[Stored items from a collection]
---+---

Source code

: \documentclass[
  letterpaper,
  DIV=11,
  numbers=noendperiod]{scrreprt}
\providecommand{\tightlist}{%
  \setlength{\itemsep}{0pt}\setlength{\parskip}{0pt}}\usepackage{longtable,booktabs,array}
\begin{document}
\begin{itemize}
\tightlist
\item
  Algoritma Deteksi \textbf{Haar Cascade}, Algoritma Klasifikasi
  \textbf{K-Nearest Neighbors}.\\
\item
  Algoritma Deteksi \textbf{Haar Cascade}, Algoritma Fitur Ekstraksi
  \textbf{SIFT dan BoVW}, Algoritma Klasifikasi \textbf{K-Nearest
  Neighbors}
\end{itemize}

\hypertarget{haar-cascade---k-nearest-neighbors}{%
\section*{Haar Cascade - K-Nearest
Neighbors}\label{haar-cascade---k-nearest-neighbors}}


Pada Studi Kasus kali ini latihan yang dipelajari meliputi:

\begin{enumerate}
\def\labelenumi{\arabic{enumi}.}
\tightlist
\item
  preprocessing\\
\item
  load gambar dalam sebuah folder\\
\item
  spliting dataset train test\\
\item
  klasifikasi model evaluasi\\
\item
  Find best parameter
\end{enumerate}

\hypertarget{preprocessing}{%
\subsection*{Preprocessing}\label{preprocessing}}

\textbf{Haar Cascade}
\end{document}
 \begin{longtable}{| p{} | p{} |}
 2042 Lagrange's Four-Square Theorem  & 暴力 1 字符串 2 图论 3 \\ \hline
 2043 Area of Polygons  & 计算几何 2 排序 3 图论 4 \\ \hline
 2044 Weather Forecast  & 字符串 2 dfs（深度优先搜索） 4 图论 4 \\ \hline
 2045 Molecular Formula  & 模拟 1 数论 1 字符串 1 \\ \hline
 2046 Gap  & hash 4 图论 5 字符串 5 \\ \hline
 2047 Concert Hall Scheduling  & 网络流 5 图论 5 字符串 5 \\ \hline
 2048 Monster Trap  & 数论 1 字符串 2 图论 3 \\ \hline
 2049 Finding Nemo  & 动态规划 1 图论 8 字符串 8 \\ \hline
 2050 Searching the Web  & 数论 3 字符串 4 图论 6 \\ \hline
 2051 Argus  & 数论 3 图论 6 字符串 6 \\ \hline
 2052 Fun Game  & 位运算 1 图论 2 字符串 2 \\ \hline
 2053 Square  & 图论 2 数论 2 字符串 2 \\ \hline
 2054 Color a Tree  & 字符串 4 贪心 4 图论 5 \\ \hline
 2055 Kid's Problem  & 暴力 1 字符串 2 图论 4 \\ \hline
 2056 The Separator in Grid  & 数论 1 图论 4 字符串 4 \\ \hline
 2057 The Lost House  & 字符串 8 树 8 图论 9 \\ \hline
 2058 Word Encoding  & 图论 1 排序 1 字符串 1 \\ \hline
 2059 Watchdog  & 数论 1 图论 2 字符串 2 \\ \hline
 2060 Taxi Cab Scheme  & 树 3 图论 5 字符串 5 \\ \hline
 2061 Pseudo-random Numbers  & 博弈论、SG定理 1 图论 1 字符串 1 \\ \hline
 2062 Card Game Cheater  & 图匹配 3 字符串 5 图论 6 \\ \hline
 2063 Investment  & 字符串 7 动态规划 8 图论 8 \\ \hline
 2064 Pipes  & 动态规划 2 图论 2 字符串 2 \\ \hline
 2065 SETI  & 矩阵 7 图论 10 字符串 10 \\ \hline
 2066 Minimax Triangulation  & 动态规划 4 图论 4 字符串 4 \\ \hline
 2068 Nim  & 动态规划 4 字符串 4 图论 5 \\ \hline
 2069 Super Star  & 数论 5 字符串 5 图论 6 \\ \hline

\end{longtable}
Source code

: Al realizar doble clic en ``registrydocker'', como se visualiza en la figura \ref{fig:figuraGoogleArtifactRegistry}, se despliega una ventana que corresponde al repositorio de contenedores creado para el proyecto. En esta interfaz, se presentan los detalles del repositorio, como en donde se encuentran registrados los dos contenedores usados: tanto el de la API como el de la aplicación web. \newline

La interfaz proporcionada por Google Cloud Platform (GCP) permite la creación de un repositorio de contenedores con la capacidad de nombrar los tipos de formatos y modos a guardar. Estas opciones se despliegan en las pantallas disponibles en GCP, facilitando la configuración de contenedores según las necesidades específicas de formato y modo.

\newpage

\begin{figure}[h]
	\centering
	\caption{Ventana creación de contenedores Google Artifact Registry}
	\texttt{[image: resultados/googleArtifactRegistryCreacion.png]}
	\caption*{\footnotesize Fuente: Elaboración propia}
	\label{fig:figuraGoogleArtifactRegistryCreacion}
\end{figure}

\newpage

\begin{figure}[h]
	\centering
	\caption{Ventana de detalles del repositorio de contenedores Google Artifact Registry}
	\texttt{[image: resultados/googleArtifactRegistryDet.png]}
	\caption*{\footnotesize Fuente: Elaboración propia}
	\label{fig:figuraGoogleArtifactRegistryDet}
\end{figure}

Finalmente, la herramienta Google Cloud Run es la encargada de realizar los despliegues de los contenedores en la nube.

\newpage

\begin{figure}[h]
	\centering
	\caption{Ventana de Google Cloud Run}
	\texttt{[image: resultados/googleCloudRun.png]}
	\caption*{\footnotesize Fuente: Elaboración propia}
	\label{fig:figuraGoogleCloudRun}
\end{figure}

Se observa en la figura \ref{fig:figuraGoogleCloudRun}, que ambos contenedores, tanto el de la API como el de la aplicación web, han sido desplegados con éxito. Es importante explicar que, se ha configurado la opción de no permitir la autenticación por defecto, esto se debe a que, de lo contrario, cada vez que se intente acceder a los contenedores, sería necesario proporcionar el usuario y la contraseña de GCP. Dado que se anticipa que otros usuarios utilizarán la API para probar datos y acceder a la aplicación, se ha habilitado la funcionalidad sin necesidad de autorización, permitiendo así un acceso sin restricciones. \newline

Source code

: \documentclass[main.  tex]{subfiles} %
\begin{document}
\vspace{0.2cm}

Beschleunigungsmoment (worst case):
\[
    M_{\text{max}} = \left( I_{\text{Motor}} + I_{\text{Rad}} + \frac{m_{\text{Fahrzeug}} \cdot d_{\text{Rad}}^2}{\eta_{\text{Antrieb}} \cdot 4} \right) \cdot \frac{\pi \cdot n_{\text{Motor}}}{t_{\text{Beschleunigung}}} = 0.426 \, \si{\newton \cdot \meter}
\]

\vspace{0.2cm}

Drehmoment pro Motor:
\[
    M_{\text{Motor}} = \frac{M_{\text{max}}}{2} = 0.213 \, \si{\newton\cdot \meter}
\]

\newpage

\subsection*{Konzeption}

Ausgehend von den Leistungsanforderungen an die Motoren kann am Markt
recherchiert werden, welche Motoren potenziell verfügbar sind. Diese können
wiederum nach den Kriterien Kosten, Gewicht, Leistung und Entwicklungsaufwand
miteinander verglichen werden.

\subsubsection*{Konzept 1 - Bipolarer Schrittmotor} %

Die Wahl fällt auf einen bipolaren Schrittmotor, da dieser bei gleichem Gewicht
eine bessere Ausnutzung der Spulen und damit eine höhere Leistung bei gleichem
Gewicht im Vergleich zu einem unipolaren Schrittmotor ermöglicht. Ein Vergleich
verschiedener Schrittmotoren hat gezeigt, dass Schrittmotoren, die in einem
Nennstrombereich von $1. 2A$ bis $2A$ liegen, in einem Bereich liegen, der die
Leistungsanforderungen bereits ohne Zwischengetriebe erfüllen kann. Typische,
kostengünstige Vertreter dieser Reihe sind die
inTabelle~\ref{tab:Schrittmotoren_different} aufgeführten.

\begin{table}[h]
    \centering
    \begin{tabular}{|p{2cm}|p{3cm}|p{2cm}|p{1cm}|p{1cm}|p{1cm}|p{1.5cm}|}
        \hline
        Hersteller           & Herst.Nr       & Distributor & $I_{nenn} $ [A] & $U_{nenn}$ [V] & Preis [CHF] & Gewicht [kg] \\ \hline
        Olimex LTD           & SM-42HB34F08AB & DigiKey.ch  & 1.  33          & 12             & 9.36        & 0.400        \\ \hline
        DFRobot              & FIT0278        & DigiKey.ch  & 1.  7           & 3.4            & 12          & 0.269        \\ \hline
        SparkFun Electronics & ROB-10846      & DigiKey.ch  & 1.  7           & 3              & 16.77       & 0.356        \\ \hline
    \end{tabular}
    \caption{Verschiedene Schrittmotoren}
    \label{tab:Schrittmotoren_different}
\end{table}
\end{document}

---+---

INSTRUCTIONS TO FOLLOW » Please copy, exactly and with nothing else, the lines above beginning at the line that has "2042 Lagrange's Four-Square" and ending with the line that has "数论 1 图论 2 字符串 2 \\ \hline".

REPLY TO THE TASK »
 2042 Lagrange's Four-Square Theorem  & 暴力 1 字符串 2 图论 3 \\ \hline
 2043 Area of Polygons  & 计算几何 2 排序 3 图论 4 \\ \hline
 2044 Weather Forecast  & 字符串 2 dfs（深度优先搜索） 4 图论 4 \\ \hline
 2045 Molecular Formula  & 模拟 1 数论 1 字符串 1 \\ \hline
 2046 Gap  & hash 4 图论 5 字符串 5 \\ \hline
 2047 Concert Hall Scheduling  & 网络流 5 图论 5 字符串 5 \\ \hline
 2048 Monster Trap  & 数论 1 字符串 2 图论 3 \\ \hline
 2049 Finding Nemo  & 动态规划 1 图论 8 字符串 8 \\ \hline
 2050 Searching the Web  & 数论 3 字符串 4 图论 6 \\ \hline
 2051 Argus  & 数论 3 图论 6 字符串 6 \\ \hline
 2052 Fun Game  & 位运算 1 图论 2 字符串 2 \\ \hline
 2053 Square  & 图论 2 数论 2 字符串 2 \\ \hline
 2054 Color a Tree  & 字符串 4 贪心 4 图论 5 \\ \hline
 2055 Kid's Problem  & 暴力 1 字符串 2 图论 4 \\ \hline
 2056 The Separator in Grid  & 数论 1 图论 4 字符串 4 \\ \hline
 2057 The Lost House  & 字符串 8 树 8 图论 9 \\ \hline
 2058 Word Encoding  & 图论 1 排序 1 字符串 1 \\ \hline
 2059 Watchdog  & 数论 1 图论 2 字符串 2 \\ \hline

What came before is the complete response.